O sucesso que está a ter na Académica obriga-o a ficar duas noites por semana em Coimbra. O resto dos dias passa-os na Wine O'Clock, o que significa, por vezes, marcar presença ao fim-de-semana, quando a loja realiza boa parte dos seus eventos. "Dá-me muito trabalho. Retira-me muito tempo." Não admira, portanto, os protestos da sua mulher por dedicar tanto tempo ao negócio do vinho. É ainda a ela que Pedro Emanuel recorre quando pretende um determinado prato para acompanhar um vinho. Sim, a lógica do antigo futebolista é esta e não a contrária.
Entre as regiões preferidas de Pedro Emanuel, o Douro está em primeiro lugar. "Adoro o Douro. Para mim tem os melhores vinhos", avalia, acrescentando que tanto aprecia os clássicos como as esperanças entretanto convertidas em certezas da nova vaga. Um dos seus preferidos é o Charme, o tinto duriense que Dirk Niepoort concebeu a partir de uma inspiração borgonhesa. "Para mim, é uma referência", diz o treinador. E aqui fica uma boa notícia para os amigos: "Quando tiver colheitas de 10 anos vou fazer uma prova vertical com os amigos para ver a que gosto mais. Também gosto de partilhar." Ainda nas suas preferências, acrescenta ao Charme o Vale Meão, o Quinta do Crasto e uma sentença: "O Barca Velha não é o único melhor vinho português; nomeio qualquer um destes três para se bater com ele."

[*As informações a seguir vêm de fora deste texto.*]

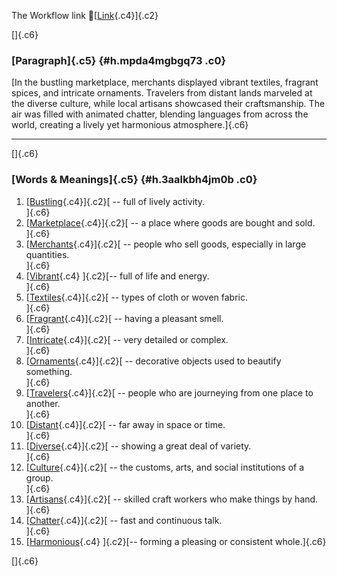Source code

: The Workflow link
👏[[Link](https://www.google.com/url?q=http://www.google.com&sa=D&source=editors&ust=1758397431209687&usg=AOvVaw1oefZ0qLhsKt_CjlH09cwh){.c4}]{.c2}

[]{.c6}

### [Paragraph]{.c5} {#h.mpda4mgbgq73 .c0}

[In the bustling marketplace, merchants displayed vibrant textiles,
fragrant spices, and intricate ornaments. Travelers from distant lands
marveled at the diverse culture, while local artisans showcased their
craftsmanship. The air was filled with animated chatter, blending
languages from across the world, creating a lively yet harmonious
atmosphere.]{.c6}

------------------------------------------------------------------------

[]{.c6}

### [Words & Meanings]{.c5} {#h.3aalkbh4jm0b .c0}

1.  [[Bustling](https://www.google.com/url?q=http://www.google.com&sa=D&source=editors&ust=1758397431211250&usg=AOvVaw2ysqMsD9I31N_BCbi-DjNx){.c4}]{.c2}[ --
    full of lively activity.\
    ]{.c6}
2.  [[Marketplace](https://www.google.com/url?q=http://www.google.com&sa=D&source=editors&ust=1758397431211606&usg=AOvVaw00J_wav7AfU4Cpq-avA5-f){.c4}]{.c2}[ --
    a place where goods are bought and sold.\
    ]{.c6}
3.  [[Merchants](https://www.google.com/url?q=http://www.google.com&sa=D&source=editors&ust=1758397431211828&usg=AOvVaw3Zws6w-BHeGoRd5eoNEzKA){.c4}]{.c2}[ --
    people who sell goods, especially in large quantities.\
    ]{.c6}
4.  [[Vibrant](https://www.google.com/url?q=http://www.google.com&sa=D&source=editors&ust=1758397431212089&usg=AOvVaw3QZJZbATrCGnvNDC5MsWTW){.c4}
    ]{.c2}[-- full of life and energy.\
    ]{.c6}
5.  [[Textiles](https://www.google.com/url?q=http://www.google.com&sa=D&source=editors&ust=1758397431212339&usg=AOvVaw0-3DNclNKvTfN0goSdjFDn){.c4}]{.c2}[ --
    types of cloth or woven fabric.\
    ]{.c6}
6.  [[Fragrant](https://www.google.com/url?q=http://www.google.com&sa=D&source=editors&ust=1758397431212606&usg=AOvVaw2szWpyEH1NiOqdqdcay_9l){.c4}]{.c2}[ --
    having a pleasant smell.\
    ]{.c6}
7.  [[Intricate](https://www.google.com/url?q=http://www.google.com&sa=D&source=editors&ust=1758397431212848&usg=AOvVaw1RU1jO4SptJrnj538MRn2O){.c4}]{.c2}[ --
    very detailed or complex.\
    ]{.c6}
8.  [[Ornaments](https://www.google.com/url?q=http://www.google.com&sa=D&source=editors&ust=1758397431213115&usg=AOvVaw2_oxpjrH92q9z3D3Vcn9MD){.c4}]{.c2}[ --
    decorative objects used to beautify something.\
    ]{.c6}
9.  [[Travelers](https://www.google.com/url?q=http://www.google.com&sa=D&source=editors&ust=1758397431213363&usg=AOvVaw0K25Nj4HQxGeBLLwagcncF){.c4}]{.c2}[ --
    people who are journeying from one place to another.\
    ]{.c6}
10. [[Distant](https://www.google.com/url?q=http://www.google.com&sa=D&source=editors&ust=1758397431213696&usg=AOvVaw22GD2CguBV32ln_5lKQcIC){.c4}]{.c2}[ --
    far away in space or time.\
    ]{.c6}
11. [[Diverse](https://www.google.com/url?q=http://www.google.com&sa=D&source=editors&ust=1758397431213973&usg=AOvVaw1JQ_QjEVXCfYC5Mi379mUV){.c4}]{.c2}[ --
    showing a great deal of variety.\
    ]{.c6}
12. [[Culture](https://www.google.com/url?q=http://www.google.com&sa=D&source=editors&ust=1758397431214162&usg=AOvVaw0vF9PTN8rWYmefos3pUJZ2){.c4}]{.c2}[ --
    the customs, arts, and social institutions of a group.\
    ]{.c6}
13. [[Artisans](https://www.google.com/url?q=http://www.google.com&sa=D&source=editors&ust=1758397431214449&usg=AOvVaw3blalhsXU0W_OxyAsg9M3V){.c4}]{.c2}[ --
    skilled craft workers who make things by hand.\
    ]{.c6}
14. [[Chatter](https://www.google.com/url?q=http://www.google.com&sa=D&source=editors&ust=1758397431214691&usg=AOvVaw1pMG2W_yryx6L0-erGHI0e){.c4}]{.c2}[ --
    fast and continuous talk.\
    ]{.c6}
15. [[Harmonious](https://www.google.com/url?q=http://www.google.com&sa=D&source=editors&ust=1758397431214965&usg=AOvVaw1uLixqoWEWYZK6BCbJgaQ2){.c4}
    ]{.c2}[-- forming a pleasing or consistent whole.]{.c6}

[]{.c6}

Um pouco mais a Sul, também admira um Baga bairradino. "Os vinhos da Bairrada têm-me surpreendido bastante e mesmo os próprios espumantes." Por vezes, agrada-lhe beber alguns vinhos estrangeiros, nomeadamente franceses e californianos, mas depressa volta a homenagear as produções portuguesas. E uma vez mais ruma ao Douro: "o vinho do Porto é uma das coisas que mais gosto de provar. Adoro vintages, é uma grande paixão", diz. Um dos que mais o impressionou recentemente foi um Quinta do Vesúvio Vintage 2005. Alguns apreciadores consideram este vinho ainda demasiado jovem para ser consumido já, mas Pedro Emanuel confessa que este Vesúvio lhe encheu os sentidos: "Surpreendeu-me. Não contava que estivesse tão bom."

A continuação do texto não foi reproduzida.